In 2001 she led a delegation of 25 women of color activists and scholars to the United Nations World Conference Against Racism in Durban, South Africa. In 2004, Burnham was a leader of Count Every Vote, a human rights project that trained citizens to monitor the polls for the presidential election in the southern states. In 2005, Burnham was nominated as one of 1000 Peace Women for the Nobel Peace Prize. In 2008, she was awarded the Twink Frey Social Activist Fellowship at the University of Michigan, Ann Arbor. In 2009, she edited the anthology, Changing the Race: Racial Politics and the Election of Barack Obama. Burnham is a frequent featured speaker on college campuses and to community groups, addressing issues of women’s rights, racial justice, human rights and peace.
Andrea Cristina, Mercado Campaign Director
Andrea is a cofounder of NDWA and has worked in major leadership capacities in the organization for the past eight years. She also worked for IPETERRAS, which is a sustainable agriculture organization in Bahia, Brazil.
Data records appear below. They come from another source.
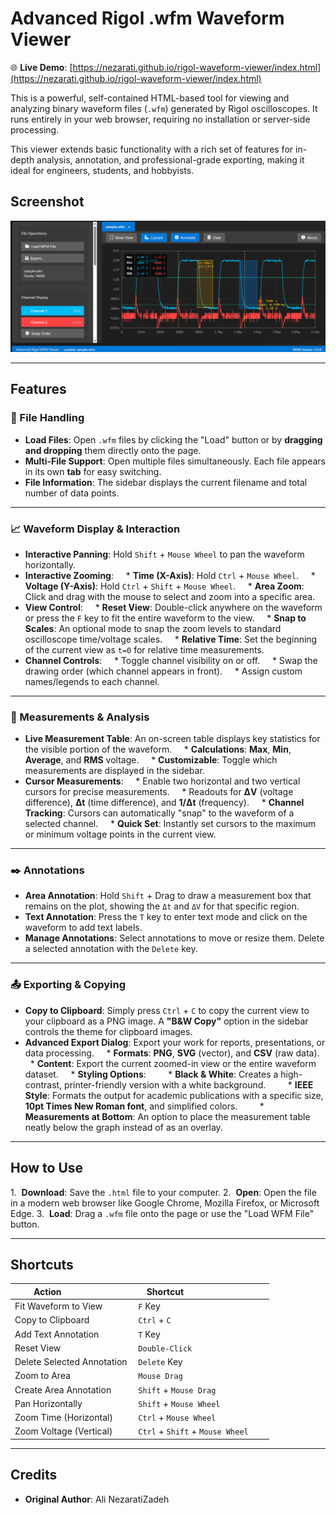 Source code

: # Advanced Rigol .wfm Waveform Viewer

🌐 **Live Demo**: [https://nezarati.github.io/rigol-waveform-viewer/index.html](https://nezarati.github.io/rigol-waveform-viewer/index.html)

This is a powerful, self-contained HTML-based tool for viewing and analyzing binary waveform files (`.wfm`) generated by Rigol oscilloscopes. It runs entirely in your web browser, requiring no installation or server-side processing.

This viewer extends basic functionality with a rich set of features for in-depth analysis, annotation, and professional-grade exporting, making it ideal for engineers, students, and hobbyists.

## Screenshot

![Screenshot of the Advanced Rigol .wfm Waveform Viewer](screenshot.png)

---

## Features

### 📂 File Handling
* **Load Files**: Open `.wfm` files by clicking the "Load" button or by **dragging and dropping** them directly onto the page.
* **Multi-File Support**: Open multiple files simultaneously. Each file appears in its own **tab** for easy switching.
* **File Information**: The sidebar displays the current filename and total number of data points.

---

### 📈 Waveform Display & Interaction
* **Interactive Panning**: Hold `Shift` + `Mouse Wheel` to pan the waveform horizontally.
* **Interactive Zooming**:
    * **Time (X-Axis)**: Hold `Ctrl` + `Mouse Wheel`.
    * **Voltage (Y-Axis)**: Hold `Ctrl` + `Shift` + `Mouse Wheel`.
    * **Area Zoom**: Click and drag with the mouse to select and zoom into a specific area.
* **View Control**:
    * **Reset View**: Double-click anywhere on the waveform or press the `F` key to fit the entire waveform to the view.
    * **Snap to Scales**: An optional mode to snap the zoom levels to standard oscilloscope time/voltage scales.
    * **Relative Time**: Set the beginning of the current view as `t=0` for relative time measurements.
* **Channel Controls**:
    * Toggle channel visibility on or off.
    * Swap the drawing order (which channel appears in front).
    * Assign custom names/legends to each channel.

---

### 📏 Measurements & Analysis
* **Live Measurement Table**: An on-screen table displays key statistics for the visible portion of the waveform.
    * **Calculations**: **Max**, **Min**, **Average**, and **RMS** voltage.
    * **Customizable**: Toggle which measurements are displayed in the sidebar.
* **Cursor Measurements**:
    * Enable two horizontal and two vertical cursors for precise measurements.
    * Readouts for **ΔV** (voltage difference), **Δt** (time difference), and **1/Δt** (frequency).
    * **Channel Tracking**: Cursors can automatically "snap" to the waveform of a selected channel.
    * **Quick Set**: Instantly set cursors to the maximum or minimum voltage points in the current view.

---

### ✒️ Annotations
* **Area Annotation**: Hold `Shift` + Drag to draw a measurement box that remains on the plot, showing the `Δt` and `ΔV` for that specific region.
* **Text Annotation**: Press the `T` key to enter text mode and click on the waveform to add text labels.
* **Manage Annotations**: Select annotations to move or resize them. Delete a selected annotation with the `Delete` key.

---

### 📤 Exporting & Copying
* **Copy to Clipboard**: Simply press `Ctrl` + `C` to copy the current view to your clipboard as a PNG image. A **"B&W Copy"** option in the sidebar controls the theme for clipboard images.
* **Advanced Export Dialog**: Export your work for reports, presentations, or data processing.
    * **Formats**: **PNG**, **SVG** (vector), and **CSV** (raw data).
    * **Content**: Export the current zoomed-in view or the entire waveform dataset.
    * **Styling Options**:
        * **Black & White**: Creates a high-contrast, printer-friendly version with a white background.
        * **IEEE Style**: Formats the output for academic publications with a specific size, **10pt Times New Roman font**, and simplified colors.
        * **Measurements at Bottom**: An option to place the measurement table neatly below the graph instead of as an overlay.

---

## How to Use

1.  **Download**: Save the `.html` file to your computer.
2.  **Open**: Open the file in a modern web browser like Google Chrome, Mozilla Firefox, or Microsoft Edge.
3.  **Load**: Drag a `.wfm` file onto the page or use the "Load WFM File" button.

---

## Shortcuts

| Action                      | Shortcut                                |
| --------------------------- | --------------------------------------- |
| Fit Waveform to View        | `F` Key                                 |
| Copy to Clipboard           | `Ctrl` + `C`                            |
| Add Text Annotation         | `T` Key                                 |
| Reset View                  | `Double-Click`                          |
| Delete Selected Annotation  | `Delete` Key                            |
| Zoom to Area                | `Mouse Drag`                            |
| Create Area Annotation      | `Shift` + `Mouse Drag`                  |
| Pan Horizontally            | `Shift` + `Mouse Wheel`                 |
| Zoom Time (Horizontal)      | `Ctrl` + `Mouse Wheel`                  |
| Zoom Voltage (Vertical)     | `Ctrl` + `Shift` + `Mouse Wheel`        |

---

## Credits
* **Original Author**: Ali NezaratiZadeh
The National Domestic Workers Alliance has emphasized solidarity between its membership and many other social justice movements. Unsurprisingly, the Alliance has become a valuable ally to the environmental movement. Although domestic workers may not be amongst the first groups hit by climate change, the NDWA has already highlighted links between climate change and the migration of many of its members. Not only has the Alliance denounced the Keystone Pipeline, but it has also fought pollution and vied for legislation to protect against dangerous chemicals found in household cleaning products.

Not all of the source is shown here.